**GOAL OF THE EXERCISE**
Among these entries, how many lines contain "Object"? Say the number and nothing else.
Segment Open
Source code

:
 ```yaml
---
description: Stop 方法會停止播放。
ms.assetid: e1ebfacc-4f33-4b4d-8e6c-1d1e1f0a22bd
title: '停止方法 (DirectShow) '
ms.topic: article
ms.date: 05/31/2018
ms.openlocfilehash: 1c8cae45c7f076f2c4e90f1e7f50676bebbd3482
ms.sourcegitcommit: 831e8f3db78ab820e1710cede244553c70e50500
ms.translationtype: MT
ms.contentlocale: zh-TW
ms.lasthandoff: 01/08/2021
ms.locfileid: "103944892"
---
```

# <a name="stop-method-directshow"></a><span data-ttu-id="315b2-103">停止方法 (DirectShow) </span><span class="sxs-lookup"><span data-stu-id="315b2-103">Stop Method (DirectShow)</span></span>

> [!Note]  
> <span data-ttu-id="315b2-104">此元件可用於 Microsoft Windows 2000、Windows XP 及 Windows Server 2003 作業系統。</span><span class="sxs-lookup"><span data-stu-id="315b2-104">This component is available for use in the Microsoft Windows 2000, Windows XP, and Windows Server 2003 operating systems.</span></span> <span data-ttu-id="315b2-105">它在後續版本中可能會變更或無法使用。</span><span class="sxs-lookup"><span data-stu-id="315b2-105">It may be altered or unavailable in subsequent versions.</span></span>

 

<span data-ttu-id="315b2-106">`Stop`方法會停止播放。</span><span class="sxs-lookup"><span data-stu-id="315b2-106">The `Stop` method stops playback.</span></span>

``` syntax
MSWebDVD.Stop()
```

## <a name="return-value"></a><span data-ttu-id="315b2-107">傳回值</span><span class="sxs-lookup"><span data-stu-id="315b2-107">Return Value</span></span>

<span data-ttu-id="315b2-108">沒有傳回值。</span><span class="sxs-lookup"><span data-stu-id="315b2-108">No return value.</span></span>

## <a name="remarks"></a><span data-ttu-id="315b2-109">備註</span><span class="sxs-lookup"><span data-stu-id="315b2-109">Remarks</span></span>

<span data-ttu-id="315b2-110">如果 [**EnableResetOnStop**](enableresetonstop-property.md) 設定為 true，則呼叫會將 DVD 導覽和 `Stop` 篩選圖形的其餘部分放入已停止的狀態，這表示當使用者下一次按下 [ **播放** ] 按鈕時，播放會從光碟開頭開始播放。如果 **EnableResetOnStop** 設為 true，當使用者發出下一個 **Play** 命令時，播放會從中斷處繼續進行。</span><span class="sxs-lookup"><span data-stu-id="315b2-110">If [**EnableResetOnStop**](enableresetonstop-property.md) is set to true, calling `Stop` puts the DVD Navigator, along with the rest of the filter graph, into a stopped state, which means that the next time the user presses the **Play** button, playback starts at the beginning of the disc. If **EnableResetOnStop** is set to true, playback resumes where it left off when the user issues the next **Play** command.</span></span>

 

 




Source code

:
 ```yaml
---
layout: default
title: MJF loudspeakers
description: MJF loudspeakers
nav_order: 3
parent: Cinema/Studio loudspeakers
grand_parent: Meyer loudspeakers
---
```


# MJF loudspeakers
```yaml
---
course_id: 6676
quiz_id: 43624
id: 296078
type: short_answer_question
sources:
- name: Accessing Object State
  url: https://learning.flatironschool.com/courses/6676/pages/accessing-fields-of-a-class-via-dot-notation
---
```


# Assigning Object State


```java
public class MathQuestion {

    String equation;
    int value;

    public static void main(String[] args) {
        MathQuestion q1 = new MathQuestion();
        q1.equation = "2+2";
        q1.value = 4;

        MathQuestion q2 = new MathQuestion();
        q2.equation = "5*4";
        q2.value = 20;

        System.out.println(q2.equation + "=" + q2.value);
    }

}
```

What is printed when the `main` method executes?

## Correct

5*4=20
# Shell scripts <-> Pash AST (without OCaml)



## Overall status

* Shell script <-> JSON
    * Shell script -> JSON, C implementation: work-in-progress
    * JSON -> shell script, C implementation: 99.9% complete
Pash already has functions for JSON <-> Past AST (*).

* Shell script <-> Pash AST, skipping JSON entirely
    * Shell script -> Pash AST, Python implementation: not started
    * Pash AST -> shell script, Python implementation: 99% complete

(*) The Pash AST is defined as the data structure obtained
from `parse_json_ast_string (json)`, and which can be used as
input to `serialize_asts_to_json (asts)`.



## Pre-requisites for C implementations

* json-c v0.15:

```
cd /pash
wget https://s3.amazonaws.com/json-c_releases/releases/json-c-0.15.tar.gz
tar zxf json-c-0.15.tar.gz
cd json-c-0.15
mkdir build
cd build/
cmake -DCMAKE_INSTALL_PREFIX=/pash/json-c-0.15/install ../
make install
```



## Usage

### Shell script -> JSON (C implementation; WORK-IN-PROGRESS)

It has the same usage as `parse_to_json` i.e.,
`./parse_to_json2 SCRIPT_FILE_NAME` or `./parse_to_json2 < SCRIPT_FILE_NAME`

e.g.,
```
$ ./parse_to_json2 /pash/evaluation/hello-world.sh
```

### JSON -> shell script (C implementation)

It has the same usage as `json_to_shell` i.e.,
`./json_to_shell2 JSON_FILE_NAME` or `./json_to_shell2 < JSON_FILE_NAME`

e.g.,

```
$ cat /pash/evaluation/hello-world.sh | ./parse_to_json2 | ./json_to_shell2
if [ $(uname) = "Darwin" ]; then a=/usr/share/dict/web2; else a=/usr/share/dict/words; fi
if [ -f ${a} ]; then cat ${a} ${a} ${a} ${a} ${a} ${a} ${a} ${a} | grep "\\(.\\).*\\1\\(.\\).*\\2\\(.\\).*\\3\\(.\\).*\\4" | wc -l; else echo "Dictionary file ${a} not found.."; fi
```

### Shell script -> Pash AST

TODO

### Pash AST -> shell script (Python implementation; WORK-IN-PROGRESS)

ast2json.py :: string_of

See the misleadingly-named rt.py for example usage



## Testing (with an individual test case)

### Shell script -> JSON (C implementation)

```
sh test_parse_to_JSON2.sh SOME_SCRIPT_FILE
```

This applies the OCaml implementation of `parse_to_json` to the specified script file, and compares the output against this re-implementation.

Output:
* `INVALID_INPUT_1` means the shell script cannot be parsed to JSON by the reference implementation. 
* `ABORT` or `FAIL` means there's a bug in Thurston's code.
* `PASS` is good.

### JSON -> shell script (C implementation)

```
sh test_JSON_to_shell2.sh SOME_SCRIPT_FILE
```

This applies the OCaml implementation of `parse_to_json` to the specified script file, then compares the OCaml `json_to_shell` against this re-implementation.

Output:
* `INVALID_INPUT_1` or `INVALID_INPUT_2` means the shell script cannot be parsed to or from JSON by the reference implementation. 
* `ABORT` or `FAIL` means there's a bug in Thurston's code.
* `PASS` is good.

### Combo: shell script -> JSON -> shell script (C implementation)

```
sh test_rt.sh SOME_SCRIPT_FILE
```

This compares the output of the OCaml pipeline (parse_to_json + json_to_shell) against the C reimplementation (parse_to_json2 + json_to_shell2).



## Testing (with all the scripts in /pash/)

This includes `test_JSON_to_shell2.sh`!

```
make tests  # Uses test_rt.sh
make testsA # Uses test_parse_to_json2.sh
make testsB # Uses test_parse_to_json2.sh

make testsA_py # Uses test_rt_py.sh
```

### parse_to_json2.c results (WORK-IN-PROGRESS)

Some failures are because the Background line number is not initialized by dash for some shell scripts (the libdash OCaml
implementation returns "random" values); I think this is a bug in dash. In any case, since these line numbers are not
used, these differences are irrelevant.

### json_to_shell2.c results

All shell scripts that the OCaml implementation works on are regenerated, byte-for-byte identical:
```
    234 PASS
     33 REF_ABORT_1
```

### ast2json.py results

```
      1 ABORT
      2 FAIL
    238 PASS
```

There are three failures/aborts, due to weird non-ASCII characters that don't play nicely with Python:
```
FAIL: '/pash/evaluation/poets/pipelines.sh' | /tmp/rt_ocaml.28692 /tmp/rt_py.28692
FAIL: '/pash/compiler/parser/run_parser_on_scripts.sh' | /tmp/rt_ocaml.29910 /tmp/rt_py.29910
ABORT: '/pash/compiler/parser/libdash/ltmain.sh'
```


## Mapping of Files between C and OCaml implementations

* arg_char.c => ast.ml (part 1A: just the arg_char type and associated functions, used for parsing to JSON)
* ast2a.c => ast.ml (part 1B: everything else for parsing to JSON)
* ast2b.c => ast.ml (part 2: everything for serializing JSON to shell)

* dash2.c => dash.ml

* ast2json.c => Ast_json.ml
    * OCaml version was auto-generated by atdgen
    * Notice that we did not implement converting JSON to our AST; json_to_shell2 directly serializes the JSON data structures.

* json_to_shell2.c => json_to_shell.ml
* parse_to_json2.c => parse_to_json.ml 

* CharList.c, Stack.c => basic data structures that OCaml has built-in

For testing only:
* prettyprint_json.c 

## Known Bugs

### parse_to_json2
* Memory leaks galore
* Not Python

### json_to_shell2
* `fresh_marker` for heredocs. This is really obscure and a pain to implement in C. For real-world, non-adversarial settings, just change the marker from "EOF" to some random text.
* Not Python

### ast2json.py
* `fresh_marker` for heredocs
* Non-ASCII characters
Segment Closed
**OUTPUT**
2